Yes it came from gamedogg..although I never did meet him, we just spoke on the phone. The fish was being cared for by a friend of his.

And youv'e got the wrong guy lol I remember getting a PM from you awhile back about a Tern actually..but it was the wrong guy. 
We met at the airport afew years back now and I ordered 2 Terns. I was with my gf at the time and little italian friend (inflade)
Iv'e had those Terns the whole time up untill I traded them with my other pygos for this guy.

I'm not sure who you traded a huge Tern with! I would have liked to see it though I love Terns.

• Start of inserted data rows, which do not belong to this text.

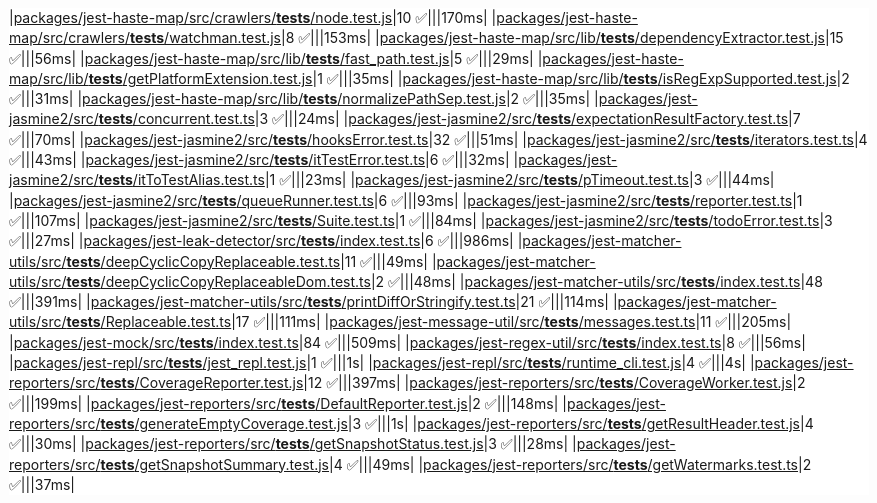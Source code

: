 |[packages/jest-haste-map/src/crawlers/__tests__/node.test.js](#user-content-r0s288)|10 ✅|||170ms|
|[packages/jest-haste-map/src/crawlers/__tests__/watchman.test.js](#user-content-r0s289)|8 ✅|||153ms|
|[packages/jest-haste-map/src/lib/__tests__/dependencyExtractor.test.js](#user-content-r0s290)|15 ✅|||56ms|
|[packages/jest-haste-map/src/lib/__tests__/fast_path.test.js](#user-content-r0s291)|5 ✅|||29ms|
|[packages/jest-haste-map/src/lib/__tests__/getPlatformExtension.test.js](#user-content-r0s292)|1 ✅|||35ms|
|[packages/jest-haste-map/src/lib/__tests__/isRegExpSupported.test.js](#user-content-r0s293)|2 ✅|||31ms|
|[packages/jest-haste-map/src/lib/__tests__/normalizePathSep.test.js](#user-content-r0s294)|2 ✅|||35ms|
|[packages/jest-jasmine2/src/__tests__/concurrent.test.ts](#user-content-r0s295)|3 ✅|||24ms|
|[packages/jest-jasmine2/src/__tests__/expectationResultFactory.test.ts](#user-content-r0s296)|7 ✅|||70ms|
|[packages/jest-jasmine2/src/__tests__/hooksError.test.ts](#user-content-r0s297)|32 ✅|||51ms|
|[packages/jest-jasmine2/src/__tests__/iterators.test.ts](#user-content-r0s298)|4 ✅|||43ms|
|[packages/jest-jasmine2/src/__tests__/itTestError.test.ts](#user-content-r0s299)|6 ✅|||32ms|
|[packages/jest-jasmine2/src/__tests__/itToTestAlias.test.ts](#user-content-r0s300)|1 ✅|||23ms|
|[packages/jest-jasmine2/src/__tests__/pTimeout.test.ts](#user-content-r0s301)|3 ✅|||44ms|
|[packages/jest-jasmine2/src/__tests__/queueRunner.test.ts](#user-content-r0s302)|6 ✅|||93ms|
|[packages/jest-jasmine2/src/__tests__/reporter.test.ts](#user-content-r0s303)|1 ✅|||107ms|
|[packages/jest-jasmine2/src/__tests__/Suite.test.ts](#user-content-r0s304)|1 ✅|||84ms|
|[packages/jest-jasmine2/src/__tests__/todoError.test.ts](#user-content-r0s305)|3 ✅|||27ms|
|[packages/jest-leak-detector/src/__tests__/index.test.ts](#user-content-r0s306)|6 ✅|||986ms|
|[packages/jest-matcher-utils/src/__tests__/deepCyclicCopyReplaceable.test.ts](#user-content-r0s307)|11 ✅|||49ms|
|[packages/jest-matcher-utils/src/__tests__/deepCyclicCopyReplaceableDom.test.ts](#user-content-r0s308)|2 ✅|||48ms|
|[packages/jest-matcher-utils/src/__tests__/index.test.ts](#user-content-r0s309)|48 ✅|||391ms|
|[packages/jest-matcher-utils/src/__tests__/printDiffOrStringify.test.ts](#user-content-r0s310)|21 ✅|||114ms|
|[packages/jest-matcher-utils/src/__tests__/Replaceable.test.ts](#user-content-r0s311)|17 ✅|||111ms|
|[packages/jest-message-util/src/__tests__/messages.test.ts](#user-content-r0s312)|11 ✅|||205ms|
|[packages/jest-mock/src/__tests__/index.test.ts](#user-content-r0s313)|84 ✅|||509ms|
|[packages/jest-regex-util/src/__tests__/index.test.ts](#user-content-r0s314)|8 ✅|||56ms|
|[packages/jest-repl/src/__tests__/jest_repl.test.js](#user-content-r0s315)|1 ✅|||1s|
|[packages/jest-repl/src/__tests__/runtime_cli.test.js](#user-content-r0s316)|4 ✅|||4s|
|[packages/jest-reporters/src/__tests__/CoverageReporter.test.js](#user-content-r0s317)|12 ✅|||397ms|
|[packages/jest-reporters/src/__tests__/CoverageWorker.test.js](#user-content-r0s318)|2 ✅|||199ms|
|[packages/jest-reporters/src/__tests__/DefaultReporter.test.js](#user-content-r0s319)|2 ✅|||148ms|
|[packages/jest-reporters/src/__tests__/generateEmptyCoverage.test.js](#user-content-r0s320)|3 ✅|||1s|
|[packages/jest-reporters/src/__tests__/getResultHeader.test.js](#user-content-r0s321)|4 ✅|||30ms|
|[packages/jest-reporters/src/__tests__/getSnapshotStatus.test.js](#user-content-r0s322)|3 ✅|||28ms|
|[packages/jest-reporters/src/__tests__/getSnapshotSummary.test.js](#user-content-r0s323)|4 ✅|||49ms|
|[packages/jest-reporters/src/__tests__/getWatermarks.test.ts](#user-content-r0s324)|2 ✅|||37ms|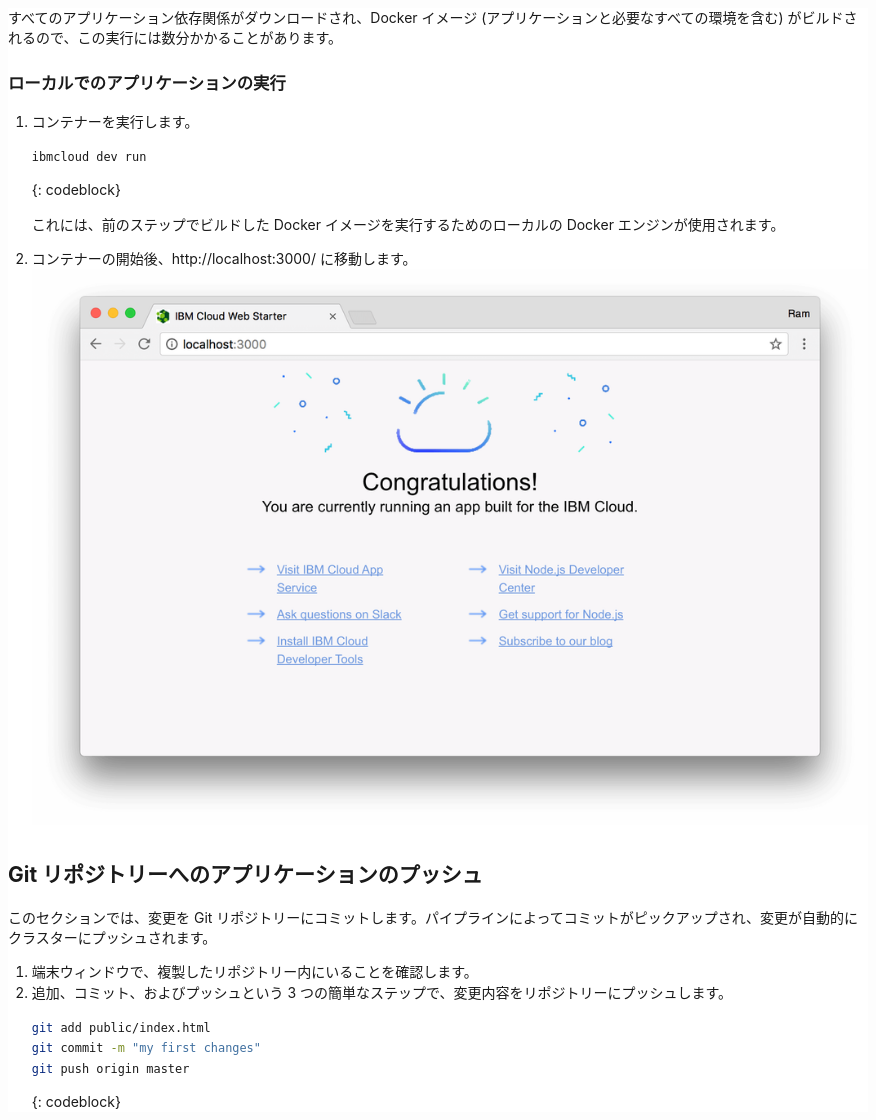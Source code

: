    すべてのアプリケーション依存関係がダウンロードされ、Docker イメージ (アプリケーションと必要なすべての環境を含む) がビルドされるので、この実行には数分かかることがあります。

### ローカルでのアプリケーションの実行

1. コンテナーを実行します。
   ```
   ibmcloud dev run
   ```
   {: codeblock}

   これには、前のステップでビルドした Docker イメージを実行するためのローカルの Docker エンジンが使用されます。
2. コンテナーの開始後、http://localhost:3000/ に移動します。
   ![](images/solution21/node_starter_localhost.png)

## Git リポジトリーへのアプリケーションのプッシュ

このセクションでは、変更を Git リポジトリーにコミットします。パイプラインによってコミットがピックアップされ、変更が自動的にクラスターにプッシュされます。
1. 端末ウィンドウで、複製したリポジトリー内にいることを確認します。
2. 追加、コミット、およびプッシュという 3 つの簡単なステップで、変更内容をリポジトリーにプッシュします。
   ```bash
   git add public/index.html
   git commit -m "my first changes"
   git push origin master
   ```
   {: codeblock}
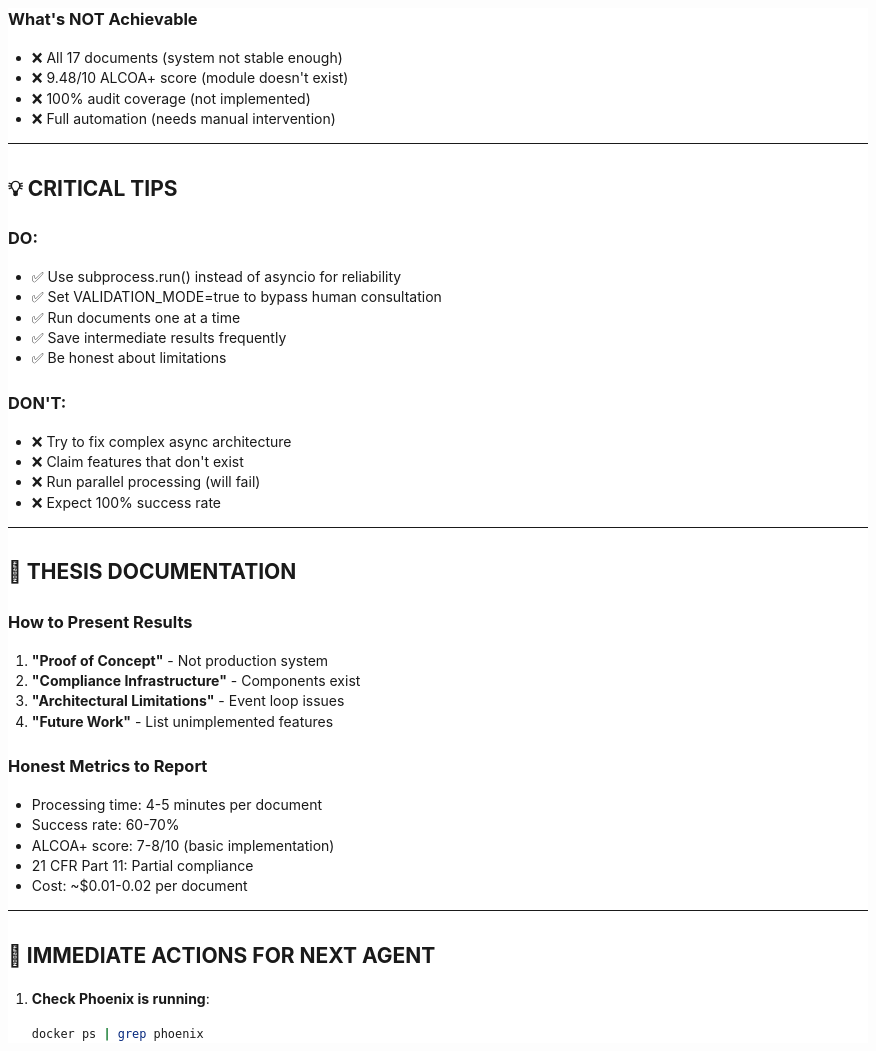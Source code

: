 ### What's NOT Achievable
- ❌ All 17 documents (system not stable enough)
- ❌ 9.48/10 ALCOA+ score (module doesn't exist)
- ❌ 100% audit coverage (not implemented)
- ❌ Full automation (needs manual intervention)

---

## 💡 CRITICAL TIPS

### DO:
- ✅ Use subprocess.run() instead of asyncio for reliability
- ✅ Set VALIDATION_MODE=true to bypass human consultation
- ✅ Run documents one at a time
- ✅ Save intermediate results frequently
- ✅ Be honest about limitations

### DON'T:
- ❌ Try to fix complex async architecture
- ❌ Claim features that don't exist
- ❌ Run parallel processing (will fail)
- ❌ Expect 100% success rate

---

## 📝 THESIS DOCUMENTATION

### How to Present Results
1. **"Proof of Concept"** - Not production system
2. **"Compliance Infrastructure"** - Components exist
3. **"Architectural Limitations"** - Event loop issues
4. **"Future Work"** - List unimplemented features

### Honest Metrics to Report
- Processing time: 4-5 minutes per document
- Success rate: 60-70%
- ALCOA+ score: 7-8/10 (basic implementation)
- 21 CFR Part 11: Partial compliance
- Cost: ~$0.01-0.02 per document

---

## 🎯 IMMEDIATE ACTIONS FOR NEXT AGENT

1. **Check Phoenix is running**:
   ```bash
   docker ps | grep phoenix
   ```
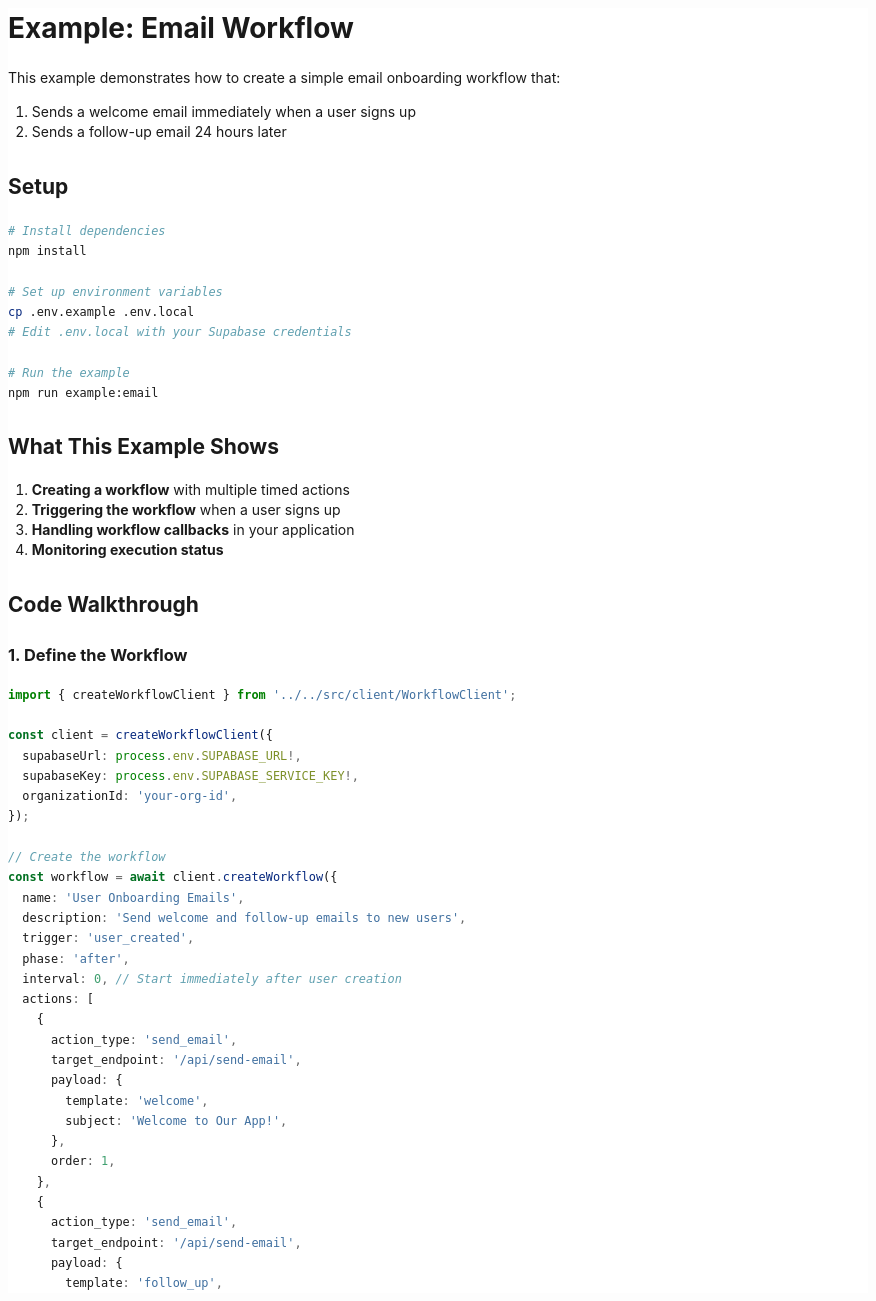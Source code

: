 # Example: Email Workflow

This example demonstrates how to create a simple email onboarding workflow that:
1. Sends a welcome email immediately when a user signs up
2. Sends a follow-up email 24 hours later

## Setup

```bash
# Install dependencies
npm install

# Set up environment variables
cp .env.example .env.local
# Edit .env.local with your Supabase credentials

# Run the example
npm run example:email
```

## What This Example Shows

1. **Creating a workflow** with multiple timed actions
2. **Triggering the workflow** when a user signs up
3. **Handling workflow callbacks** in your application
4. **Monitoring execution status**

## Code Walkthrough

### 1. Define the Workflow

```typescript
import { createWorkflowClient } from '../../src/client/WorkflowClient';

const client = createWorkflowClient({
  supabaseUrl: process.env.SUPABASE_URL!,
  supabaseKey: process.env.SUPABASE_SERVICE_KEY!,
  organizationId: 'your-org-id',
});

// Create the workflow
const workflow = await client.createWorkflow({
  name: 'User Onboarding Emails',
  description: 'Send welcome and follow-up emails to new users',
  trigger: 'user_created',
  phase: 'after',
  interval: 0, // Start immediately after user creation
  actions: [
    {
      action_type: 'send_email',
      target_endpoint: '/api/send-email',
      payload: {
        template: 'welcome',
        subject: 'Welcome to Our App!',
      },
      order: 1,
    },
    {
      action_type: 'send_email',
      target_endpoint: '/api/send-email',
      payload: {
        template: 'follow_up',
```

Thanks again for the comments!
I'm going to try and feed him again lol


----------



## AKSkirmish

Impressive Sheppard


----------



## Grosse Gurke

Nice Rhom. He will eat when he is ready....it isnt a big deal.

Moved to pics.


----------



## Quido

Damn! What a beast!


----------



## Sanjo Eel

Wow great Monster Rhom!!!


----------



## Sheppard

Thanks alot GG,

You have experience with big Rhoms don't you??
Got any recommendations for HITH?

Iv'e got some reading to do lol


----------



## ICEE

Def one of the biggest rhombs on here. congrats man. dream fish for sure


----------



## VEGA

What a rhom ... you are very lucky


----------



## Restricted-

i wish i had a rhom like that.


----------



## notaverage

HITH-Hole in the Head.
From what I have read there is the "Carbon Theory" and vitamin difficiency.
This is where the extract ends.